Hardin's essay has been widely criticized. Public policy experts have argued that Hardin's account of the breakdown of common grazing land was inaccurate, and that such commons were effectively managed to prevent overgrazing.[9] Referring to Hardin's crucial passage on page 1244,17 Partha Dasgupta, for example, comments that ‘it is difficult to find a passage of comparable length and fame that contains so many errors as the one quoted’.[10]
More significantly, criticism has been fueled by the "application" of Hardin's ideas to current policy issues. In particular, some authorities have read Hardin's work as specifically advocating the privatization of commonly owned resources. Consequently, resources that have traditionally been managed communally by local organizations have been enclosed or privatized. Ostensibly, this serves to "protect" such resources, but it ignores the pre-existing management, often appropriating resources and alienating indigenous (and frequently poor) populations. In effect, private or state use may result in worse outcomes than the previous management of commons.[11]

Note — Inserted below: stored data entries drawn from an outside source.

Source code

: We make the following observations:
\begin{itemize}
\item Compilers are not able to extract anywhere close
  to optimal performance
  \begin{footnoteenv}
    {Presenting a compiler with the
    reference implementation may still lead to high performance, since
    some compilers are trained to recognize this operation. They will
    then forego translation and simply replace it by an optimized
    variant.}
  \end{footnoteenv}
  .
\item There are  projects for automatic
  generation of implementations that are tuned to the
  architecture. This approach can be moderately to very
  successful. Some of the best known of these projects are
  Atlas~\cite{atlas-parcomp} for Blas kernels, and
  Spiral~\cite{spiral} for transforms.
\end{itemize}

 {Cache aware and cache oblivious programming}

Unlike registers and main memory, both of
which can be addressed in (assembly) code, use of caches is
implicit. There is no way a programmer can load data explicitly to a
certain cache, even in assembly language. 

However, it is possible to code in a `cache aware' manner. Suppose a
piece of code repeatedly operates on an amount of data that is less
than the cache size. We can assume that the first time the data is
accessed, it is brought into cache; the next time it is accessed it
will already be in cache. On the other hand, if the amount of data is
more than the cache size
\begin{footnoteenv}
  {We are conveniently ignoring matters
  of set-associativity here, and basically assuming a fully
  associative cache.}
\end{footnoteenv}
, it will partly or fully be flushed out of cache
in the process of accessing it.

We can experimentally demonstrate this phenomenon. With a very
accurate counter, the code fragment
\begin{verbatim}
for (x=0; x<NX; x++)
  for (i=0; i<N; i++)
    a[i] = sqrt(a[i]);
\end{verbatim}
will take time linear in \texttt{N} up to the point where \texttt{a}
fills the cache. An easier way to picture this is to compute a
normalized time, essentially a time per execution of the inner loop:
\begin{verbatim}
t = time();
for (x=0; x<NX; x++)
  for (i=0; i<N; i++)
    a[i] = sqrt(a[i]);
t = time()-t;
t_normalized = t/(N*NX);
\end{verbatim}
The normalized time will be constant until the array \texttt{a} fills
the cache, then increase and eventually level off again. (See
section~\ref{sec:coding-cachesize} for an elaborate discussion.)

Some of this controversy stems from disagreement over whether individuals will always behave in the selfish fashion posited by Hardin. Others[12] have argued that even self-interested individuals will often find ways to cooperate, because collective restraint serves both the collective and individual interests. Hardin's piece has also been criticised as promoting the interests of Western economic ideology. G. N. Appell, an anthropologist, states: "Hardin's claim has been embraced as a sacred text by scholars and professionals in the practice of designing futures for others and imposing their own economic and environmental rationality on other social systems of which they have incomplete understanding and knowledge.